Savvy record publicists learned early in the compact-disc craze that the best way to get critics' attention was to send out a CD copy of a new album rather than the conventional vinyl one.
At a time when critics still had few of the discs, writers were so caught up with the excellent CD sound quality that they tended to listen to almost anything that came their way in the format.
Now, Rykodisc--the Massachusetts record company that started in 1984 as a CD-only label--has taken the "CD-tease" to an imaginative new level in media relations. To outline the company's ambitious plans to re-introduce David Bowie's pre-1981 work on CD (and vinyl and cassette), the company has mailed CD "press releases" to pop music writers around the country.
The standard 5-inch disc opens with a rare 1971 rendition by Bowie of Chuck Berry's "Round and Round." The music is followed by a three-minute announcement by MTV news anchorman Kurt Loder explaining that Rykodisc's Bowie campaign will kick off in early September with a set featuring 45 selections recorded between 1967 and 1980.
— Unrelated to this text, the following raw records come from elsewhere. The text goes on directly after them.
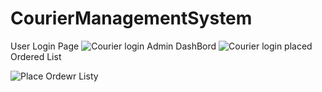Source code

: # CourierManagementSystem
User Login Page
![Courier login](https://github.com/shohag66/CourierManagementSystem/assets/107748509/a314b0b1-a1be-4527-a17a-f3ed96e01e18)
Admin DashBord
![Courier login](https://github.com/shohag66/CourierManagementSystem/assets/107748509/547016ef-2277-449e-a5af-63de5700e468)
placed Ordered List

![Place Ordewr Listy](https://github.com/shohag66/CourierManagementSystem/assets/107748509/1c6d94b5-e047-4c62-82a8-ec55147c2923)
The three-disc CD set, "Sound + Vision," will contain a sampling of Bowie hits--including "Changes" and "Young Americans"--plus various rare and previously unreleased tracks. Expected to retail for between $50 and $60, the package will also contain an illustrated 72-page booklet saluting the career of one of the most stimulating figures of the modern pop era, an odds-on favorite to eventually make the Rock and Roll Hall of Fame.
The package will also contain a CD-Video disc featuring the 1980 video clip for Bowie's "Ashes to Ashes" single as well as three audio selections from the Englishman's heralded "Ziggy Stardust" tour in 1972. Rykodisc will then begin releasing early next year all of Bowie's pre-1981 albums, from "Space Oddity" to "Scary Monsters," at the rate of one or two per month. The albums will contain bonus tracks in many cases, perhaps all.
Carrie Anne Svingen, spokeswoman for Rykodisc, said approximately 1,000 of the press releases--which cost about $2 each--were mailed to music writers around the country. Members of the company's marketing department had been toying with a CD press release for some time and felt the flashy Bowie campaign would be an ideal time for one.
CALL OF THE WILD: "Gorillas in the Mix," already in the stores from Rykodisc, doesn't have the commercial appeal of a Bowie album, but it is as unconventional as anything ever put out by the rock master of shifting personas and musical styles.
Bernie Krause, a San Francisco bio-acoustic researcher and former studio musician, has recorded animal noises and strung various combinations of them together via "sampling" synthesizers to make music. What you hear often sounds just like electric guitars or steel drums, but it's actually the animal noises electronically processed.
In a good-natured track titled "Ape No Mountain High Enough," the lead rap vocals were taken from sounds of mountain gorillas, while the piano is from a dolphin. Other animals featured on the album include elephants, parrot fish, a walrus, coyotes and crickets.